Cassini did get fairly close views of other sides of the moon, such as this one in Sep 2011:
(RGB composite also by me)
Click to view attachment
ngunn
That 'other side' view is an even better match to the Vesta image just posted. A side-by side of those two might make headlines somewhere.
pitcapuozzo
My personal take on the photos - just to make them look pretty, nothing accurate. Also, please note that they were processed on an iphone, so... yeah. Just ignore this.
epoca
QUOTE (pitcapuozzo @ Jun 2 2015, 12:21 AM) *
My personal take on the photos - just to make them look pretty, nothing accurate. Also, please note that they were processed on an iphone, so... yeah. Just ignore this.


Might not be scientifcally accurate, but they are jaw-dropping. Thanks for sharing them!
jgoldader
QUOTE (pitcapuozzo @ Jun 1 2015, 07:21 PM) *
My personal take on the photos - just to make them look pretty, nothing accurate. Also, please note that they were processed on an iphone, so... yeah. Just ignore this.

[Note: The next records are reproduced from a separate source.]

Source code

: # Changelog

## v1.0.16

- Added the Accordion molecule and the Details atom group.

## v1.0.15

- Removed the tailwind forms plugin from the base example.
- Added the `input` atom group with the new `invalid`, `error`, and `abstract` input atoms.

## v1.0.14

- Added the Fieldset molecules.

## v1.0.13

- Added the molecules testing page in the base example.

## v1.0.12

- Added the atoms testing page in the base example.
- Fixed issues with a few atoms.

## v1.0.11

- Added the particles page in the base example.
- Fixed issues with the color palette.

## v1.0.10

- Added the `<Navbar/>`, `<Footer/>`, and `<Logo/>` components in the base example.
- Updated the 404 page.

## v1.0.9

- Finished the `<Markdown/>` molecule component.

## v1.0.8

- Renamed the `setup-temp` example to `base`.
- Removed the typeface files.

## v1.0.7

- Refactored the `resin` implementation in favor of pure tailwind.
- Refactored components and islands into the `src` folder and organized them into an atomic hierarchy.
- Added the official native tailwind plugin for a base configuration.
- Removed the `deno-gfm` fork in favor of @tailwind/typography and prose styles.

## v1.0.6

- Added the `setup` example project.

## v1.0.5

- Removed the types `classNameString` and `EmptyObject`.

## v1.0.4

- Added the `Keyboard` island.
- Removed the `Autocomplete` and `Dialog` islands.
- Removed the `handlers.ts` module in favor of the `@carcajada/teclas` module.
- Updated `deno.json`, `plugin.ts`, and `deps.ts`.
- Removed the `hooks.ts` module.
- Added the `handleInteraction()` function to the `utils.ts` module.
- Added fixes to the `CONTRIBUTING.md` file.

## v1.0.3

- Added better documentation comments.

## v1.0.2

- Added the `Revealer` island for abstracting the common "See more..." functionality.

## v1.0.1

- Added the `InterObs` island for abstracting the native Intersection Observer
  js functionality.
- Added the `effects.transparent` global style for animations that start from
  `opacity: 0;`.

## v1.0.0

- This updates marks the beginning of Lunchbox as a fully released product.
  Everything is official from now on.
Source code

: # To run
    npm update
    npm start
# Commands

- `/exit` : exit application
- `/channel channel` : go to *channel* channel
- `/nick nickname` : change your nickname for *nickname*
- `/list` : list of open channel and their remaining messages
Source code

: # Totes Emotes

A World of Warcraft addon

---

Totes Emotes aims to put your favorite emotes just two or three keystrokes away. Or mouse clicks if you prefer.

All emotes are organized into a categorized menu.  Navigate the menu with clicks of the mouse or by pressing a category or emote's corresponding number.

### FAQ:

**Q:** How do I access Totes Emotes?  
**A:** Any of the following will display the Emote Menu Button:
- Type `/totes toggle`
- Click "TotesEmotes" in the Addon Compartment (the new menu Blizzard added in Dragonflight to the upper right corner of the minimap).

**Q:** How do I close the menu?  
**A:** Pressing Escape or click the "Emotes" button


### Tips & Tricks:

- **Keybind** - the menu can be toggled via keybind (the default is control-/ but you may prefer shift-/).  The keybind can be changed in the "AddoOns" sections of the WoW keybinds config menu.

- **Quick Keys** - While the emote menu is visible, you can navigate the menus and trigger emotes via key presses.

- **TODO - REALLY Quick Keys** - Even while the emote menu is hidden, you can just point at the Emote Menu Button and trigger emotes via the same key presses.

What software did you use? Those are nice!
pitcapuozzo
QUOTE (jgoldader @ Jun 2 2015, 02:59 AM) *
What software did you use? Those are nice!


I used an app called Afterlight for basic brightness/contrast/exposure/temperature control. Removed the image artifacts (i.e. bright spots) using Facetune. Did some further editing from my PC but didn't really change much. Thanks :-)
jgoldader
QUOTE (pitcapuozzo @ Jun 2 2015, 04:09 AM) *
I used an app called Afterlight for basic brightness/contrast/exposure/temperature control. Removed the image artifacts (i.e. bright spots) using Facetune. Did some further editing from my PC but didn't really change much. Thanks :-)


Thanks! It doesn't let you create RGB out of 3 greyscales, does it? A simple app that could do that would be wonderful.
pitcapuozzo
QUOTE (jgoldader @ Jun 2 2015, 11:59 AM) *
Thanks! It doesn't let you create RGB out of 3 greyscales, does it? A simple app that could do that would be wonderful.


I don't think so, but my parents work for a photographic agency so I might do some research and let you know if there is such a handy app. But it does have some beautiful filters for non-astronomical photos. You're welcome!
jccwrt
I've put together a few images from the Hyperion flyby.

A standard visible RGB view:

Full size here

A couple multispectral images with the IR1, GRN, and UV3 filters:


Full size here


Full size here

I put these together in Photoshop CS5. Individual color frames have been warped and resized to get better alignment of surface features.
wildespace
Hyperion is really dull reddish in colour, isn't it? RGB composites most people post look mostly gray because uncalibrated images are used, from the raw images archive. I'm looking forward to seeing these latest images in the PDS archive, where they will be properly adjusted. What is the time period before we'll see these images in PDS?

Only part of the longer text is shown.